§ **Problem details**: Return all the entries below exactly, except for the images they hold.

:: Exercise materials ::

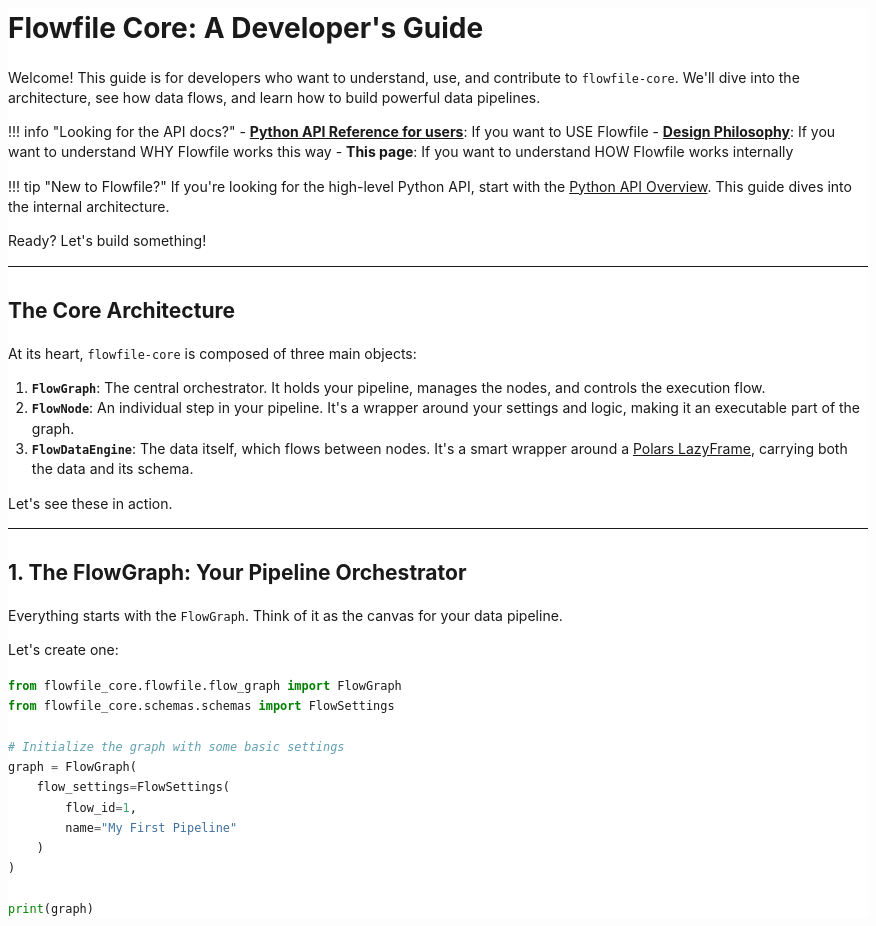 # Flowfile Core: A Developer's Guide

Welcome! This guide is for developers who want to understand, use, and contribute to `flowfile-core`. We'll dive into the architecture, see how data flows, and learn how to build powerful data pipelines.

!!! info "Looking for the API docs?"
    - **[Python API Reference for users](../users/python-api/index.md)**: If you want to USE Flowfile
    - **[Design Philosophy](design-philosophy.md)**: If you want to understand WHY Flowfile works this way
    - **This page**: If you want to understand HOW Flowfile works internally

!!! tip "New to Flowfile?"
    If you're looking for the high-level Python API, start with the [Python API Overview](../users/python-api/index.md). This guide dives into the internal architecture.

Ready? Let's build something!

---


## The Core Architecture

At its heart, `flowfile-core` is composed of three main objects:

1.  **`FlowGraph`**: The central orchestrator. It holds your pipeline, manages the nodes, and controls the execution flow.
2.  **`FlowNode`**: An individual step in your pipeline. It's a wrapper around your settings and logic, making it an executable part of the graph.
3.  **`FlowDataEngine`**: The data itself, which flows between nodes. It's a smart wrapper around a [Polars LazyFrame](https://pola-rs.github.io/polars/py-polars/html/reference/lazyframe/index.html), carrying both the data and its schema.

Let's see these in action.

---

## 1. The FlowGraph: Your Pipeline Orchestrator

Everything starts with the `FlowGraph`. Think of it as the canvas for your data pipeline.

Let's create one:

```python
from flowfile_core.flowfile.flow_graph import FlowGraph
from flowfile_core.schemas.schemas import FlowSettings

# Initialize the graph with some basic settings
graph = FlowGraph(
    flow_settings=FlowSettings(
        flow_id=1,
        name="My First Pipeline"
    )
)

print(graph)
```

:::

§ **Task answer**:
 # Flowfile Core: A Developer's Guide

Welcome! This guide is for developers who want to understand, use, and contribute to `flowfile-core`. We'll dive into the architecture, see how data flows, and learn how to build powerful data pipelines.

!!! info "Looking for the API docs?"
    - **[Python API Reference for users](../users/python-api/index.md)**: If you want to USE Flowfile
    - **[Design Philosophy](design-philosophy.md)**: If you want to understand WHY Flowfile works this way
    - **This page**: If you want to understand HOW Flowfile works internally

!!! tip "New to Flowfile?"
    If you're looking for the high-level Python API, start with the [Python API Overview](../users/python-api/index.md). This guide dives into the internal architecture.

Ready? Let's build something!

---


## The Core Architecture

At its heart, `flowfile-core` is composed of three main objects:

1.  **`FlowGraph`**: The central orchestrator. It holds your pipeline, manages the nodes, and controls the execution flow.
2.  **`FlowNode`**: An individual step in your pipeline. It's a wrapper around your settings and logic, making it an executable part of the graph.
3.  **`FlowDataEngine`**: The data itself, which flows between nodes. It's a smart wrapper around a [Polars LazyFrame](https://pola-rs.github.io/polars/py-polars/html/reference/lazyframe/index.html), carrying both the data and its schema.

Let's see these in action.

---

## 1. The FlowGraph: Your Pipeline Orchestrator

Everything starts with the `FlowGraph`. Think of it as the canvas for your data pipeline.

Let's create one:

```python
from flowfile_core.flowfile.flow_graph import FlowGraph
from flowfile_core.schemas.schemas import FlowSettings

# Initialize the graph with some basic settings
graph = FlowGraph(
    flow_settings=FlowSettings(
        flow_id=1,
        name="My First Pipeline"
    )
)

print(graph)
```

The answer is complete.